After slating Biba's relaunch for House of Fraser (bitter taste alert) Hulanicki has collaborated with Asda to create a 12 piece range.

"I always find everyone who buys it [the Biba trademark] thinks of it as couture, but I think it is more like Woolworths - which is what it was always meant to be," says Hulanicki. "[The House of Fraser collection] is too expensive. The prices [at Asda] are just amazing. These will really be Biba prices. F*** you [House of Fraser]." (vogue.com)

I cannot tell a lie. I'm lusting after a few Biba pieces, but with the accessibility of the George collection, surely it's no contradiction to do both.

I'm coveting these (below) images currently & as of 11am tomorrow I should, weather permitting (tennis racket snow boot contraptions also at the ready) I should be able to report on the feel & realistic look of the collection. With most items under £25. Why the diddles not.



Animal Print Bow Dress


Drape Dress


Wide Leg Trouser

Pinch, punch, first of the month.

Retail therapy, it's a jungle. An assault course of target-hungry sales assistants, teetering accessory stands and those annoying hangers that refuse to grip certain clothing.

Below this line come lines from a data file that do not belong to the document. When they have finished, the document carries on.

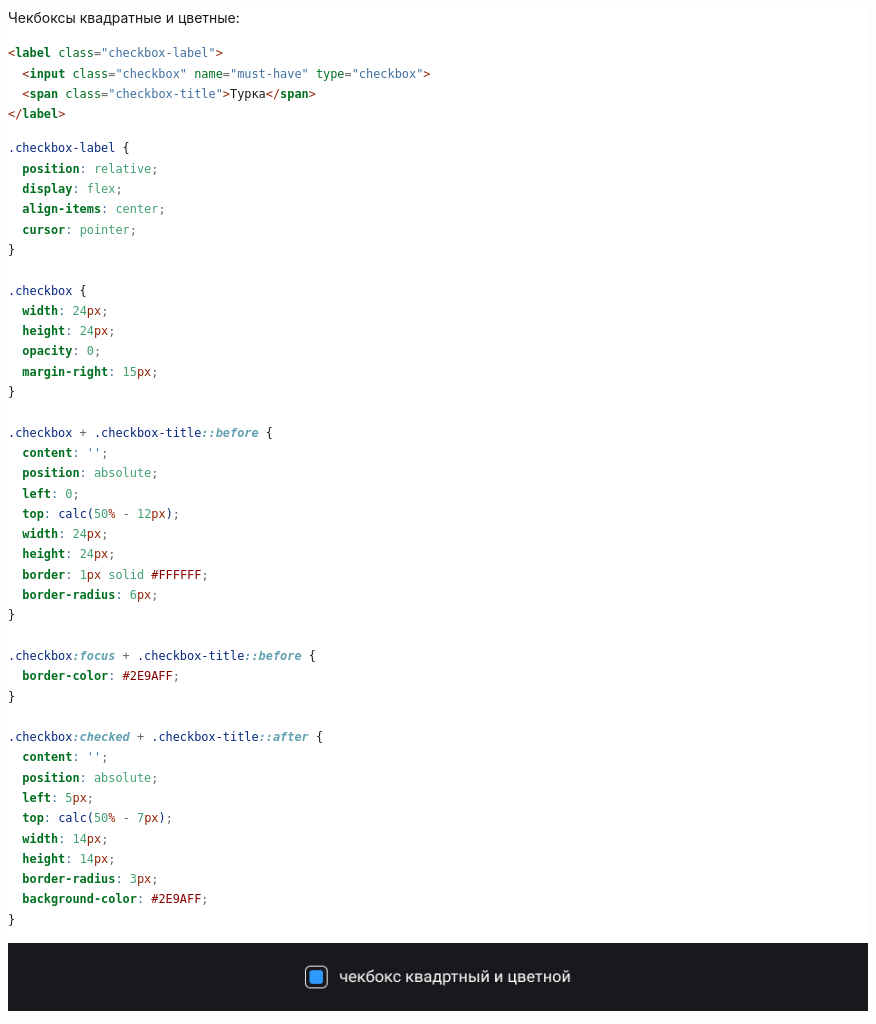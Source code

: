 Чекбоксы квадратные и цветные:

```html
<label class="checkbox-label">
  <input class="checkbox" name="must-have" type="checkbox">
  <span class="checkbox-title">Турка</span>
</label>
```

```css
.checkbox-label {
  position: relative;
  display: flex;
  align-items: center;
  cursor: pointer;
}

.checkbox {
  width: 24px;
  height: 24px;
  opacity: 0;
  margin-right: 15px;
}

.checkbox + .checkbox-title::before {
  content: '';
  position: absolute;
  left: 0;
  top: calc(50% - 12px);
  width: 24px;
  height: 24px;
  border: 1px solid #FFFFFF;
  border-radius: 6px;
}

.checkbox:focus + .checkbox-title::before {
  border-color: #2E9AFF;
}

.checkbox:checked + .checkbox-title::after {
  content: '';
  position: absolute;
  left: 5px;
  top: calc(50% - 7px);
  width: 14px;
  height: 14px;
  border-radius: 3px;
  background-color: #2E9AFF;
}
```

![Чекбоксы](images/checkbox.png)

Still … it has some therapeutic elements, yes?

I'm in that seasonal predicament (I'm not talking about the dreaded snow); brave the high street in search of gifts or take the easy route and click onto the virtual one. But which is more dangerous for my little Visa?

Currently working in a luxury store, the ambience is sophisticated, with an air of elegance about it. However, the price point I'm looking for is sadly found in starkly-lit, fabric swamps that some people cleverly dub the epitome of fast (trash) fash. But when I hear of collaborations forming locally and across the pond (eg Lagerfeld and Target) combined with the annex of delightful brands popping up nearby (quite literally in Timex's case) my heart swells with desire and my appetite for purchasing on and off line reaches a deliriously manic point.

Using my plastic-fantastic, I'm in a purchasee paroxysm, ecommercee euphoria &I earn less than a doormouse from Disney'ss Robin Hood.

Splat. Pinch, punch, first of the month.

With too many events I'veclicked 'attending' on to comprehend. I think I'll let it slip my mind that I have internet banking. Tis the season to bury ones head in the sand.